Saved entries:
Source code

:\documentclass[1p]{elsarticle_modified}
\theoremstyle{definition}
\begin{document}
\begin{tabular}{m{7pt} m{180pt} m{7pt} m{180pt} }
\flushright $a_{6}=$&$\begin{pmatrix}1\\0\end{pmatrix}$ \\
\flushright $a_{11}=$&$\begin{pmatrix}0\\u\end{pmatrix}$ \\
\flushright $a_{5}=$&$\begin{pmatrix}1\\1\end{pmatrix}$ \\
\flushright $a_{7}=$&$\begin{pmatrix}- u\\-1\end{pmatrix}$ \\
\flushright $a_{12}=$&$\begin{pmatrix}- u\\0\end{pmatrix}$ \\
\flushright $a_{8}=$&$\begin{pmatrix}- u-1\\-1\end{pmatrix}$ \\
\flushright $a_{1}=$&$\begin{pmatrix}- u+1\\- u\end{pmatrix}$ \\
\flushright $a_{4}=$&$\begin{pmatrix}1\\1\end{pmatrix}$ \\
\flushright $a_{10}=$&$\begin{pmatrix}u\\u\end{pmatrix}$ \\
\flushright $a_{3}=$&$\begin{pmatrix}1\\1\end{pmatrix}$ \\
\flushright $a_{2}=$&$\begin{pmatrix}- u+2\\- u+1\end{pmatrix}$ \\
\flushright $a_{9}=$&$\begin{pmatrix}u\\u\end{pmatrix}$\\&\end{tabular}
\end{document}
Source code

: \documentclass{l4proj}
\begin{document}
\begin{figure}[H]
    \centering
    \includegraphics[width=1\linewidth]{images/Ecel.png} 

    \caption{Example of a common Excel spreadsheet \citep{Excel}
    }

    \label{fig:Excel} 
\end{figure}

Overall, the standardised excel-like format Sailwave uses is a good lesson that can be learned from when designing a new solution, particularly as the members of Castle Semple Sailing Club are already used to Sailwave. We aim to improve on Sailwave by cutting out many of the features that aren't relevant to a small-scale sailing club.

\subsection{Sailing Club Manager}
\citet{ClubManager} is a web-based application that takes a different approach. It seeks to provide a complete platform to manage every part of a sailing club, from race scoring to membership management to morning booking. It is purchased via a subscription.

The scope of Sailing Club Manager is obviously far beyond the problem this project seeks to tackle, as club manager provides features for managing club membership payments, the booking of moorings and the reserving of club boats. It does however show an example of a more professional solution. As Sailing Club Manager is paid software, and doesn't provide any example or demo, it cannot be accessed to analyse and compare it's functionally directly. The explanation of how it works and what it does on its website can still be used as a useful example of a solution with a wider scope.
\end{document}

* * *

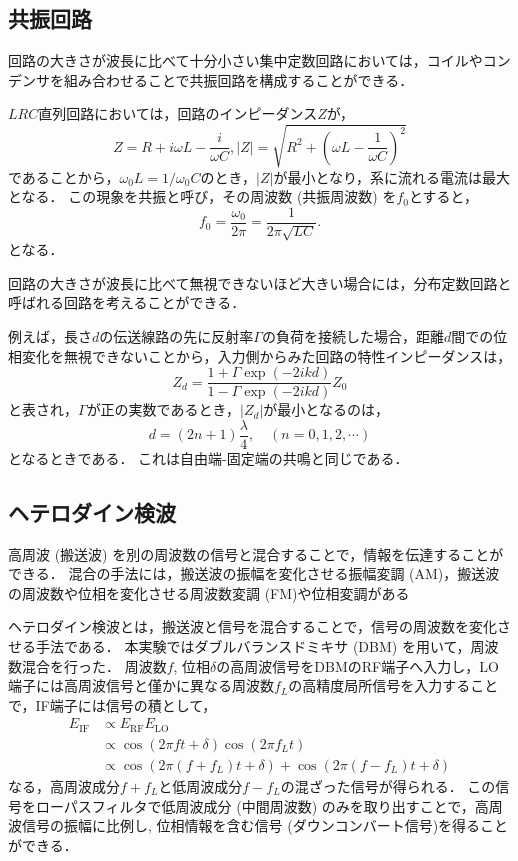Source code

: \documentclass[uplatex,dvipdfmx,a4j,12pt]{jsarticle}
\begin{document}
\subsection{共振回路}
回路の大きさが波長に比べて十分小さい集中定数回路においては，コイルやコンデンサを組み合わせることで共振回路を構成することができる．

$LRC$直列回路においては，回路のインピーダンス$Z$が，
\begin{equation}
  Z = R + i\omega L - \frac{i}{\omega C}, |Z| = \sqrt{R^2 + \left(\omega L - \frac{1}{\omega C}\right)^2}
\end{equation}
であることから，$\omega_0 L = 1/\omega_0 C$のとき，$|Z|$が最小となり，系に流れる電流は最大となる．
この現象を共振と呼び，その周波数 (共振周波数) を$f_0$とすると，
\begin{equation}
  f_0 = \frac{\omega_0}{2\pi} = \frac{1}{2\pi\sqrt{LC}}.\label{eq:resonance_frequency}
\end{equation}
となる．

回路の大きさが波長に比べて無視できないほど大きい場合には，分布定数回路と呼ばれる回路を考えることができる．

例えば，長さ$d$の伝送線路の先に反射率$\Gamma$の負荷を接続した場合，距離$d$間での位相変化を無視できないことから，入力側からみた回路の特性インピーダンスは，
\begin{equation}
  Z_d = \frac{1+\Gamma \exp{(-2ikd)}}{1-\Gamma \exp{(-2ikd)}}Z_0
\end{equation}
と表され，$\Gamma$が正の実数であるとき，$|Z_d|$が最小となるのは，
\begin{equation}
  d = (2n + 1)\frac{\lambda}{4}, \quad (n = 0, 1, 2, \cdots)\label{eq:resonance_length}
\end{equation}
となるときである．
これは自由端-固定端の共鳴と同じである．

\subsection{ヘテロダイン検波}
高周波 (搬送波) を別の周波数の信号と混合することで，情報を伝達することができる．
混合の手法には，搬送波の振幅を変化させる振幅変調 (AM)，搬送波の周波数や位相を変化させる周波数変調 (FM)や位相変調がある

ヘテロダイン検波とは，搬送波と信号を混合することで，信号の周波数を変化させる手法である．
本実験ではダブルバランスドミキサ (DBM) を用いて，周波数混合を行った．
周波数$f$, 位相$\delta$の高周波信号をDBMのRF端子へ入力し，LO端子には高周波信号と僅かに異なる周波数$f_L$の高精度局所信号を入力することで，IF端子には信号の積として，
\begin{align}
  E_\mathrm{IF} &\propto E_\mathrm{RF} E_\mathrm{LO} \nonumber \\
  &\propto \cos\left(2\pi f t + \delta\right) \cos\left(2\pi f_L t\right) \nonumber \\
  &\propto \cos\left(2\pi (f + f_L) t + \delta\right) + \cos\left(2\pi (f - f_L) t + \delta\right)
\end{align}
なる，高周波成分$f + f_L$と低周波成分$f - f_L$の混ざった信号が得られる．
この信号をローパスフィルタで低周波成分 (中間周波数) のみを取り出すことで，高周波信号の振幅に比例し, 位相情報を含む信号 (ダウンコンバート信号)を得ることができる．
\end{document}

ASSIGNED TASK:
Copy out each line of the data containing the string "booking".

ANSWER:
\citet{ClubManager} is a web-based application that takes a different approach. It seeks to provide a complete platform to manage every part of a sailing club, from race scoring to membership management to morning booking. It is purchased via a subscription.
The scope of Sailing Club Manager is obviously far beyond the problem this project seeks to tackle, as club manager provides features for managing club membership payments, the booking of moorings and the reserving of club boats. It does however show an example of a more professional solution. As Sailing Club Manager is paid software, and doesn't provide any example or demo, it cannot be accessed to analyse and compare it's functionally directly. The explanation of how it works and what it does on its website can still be used as a useful example of a solution with a wider scope.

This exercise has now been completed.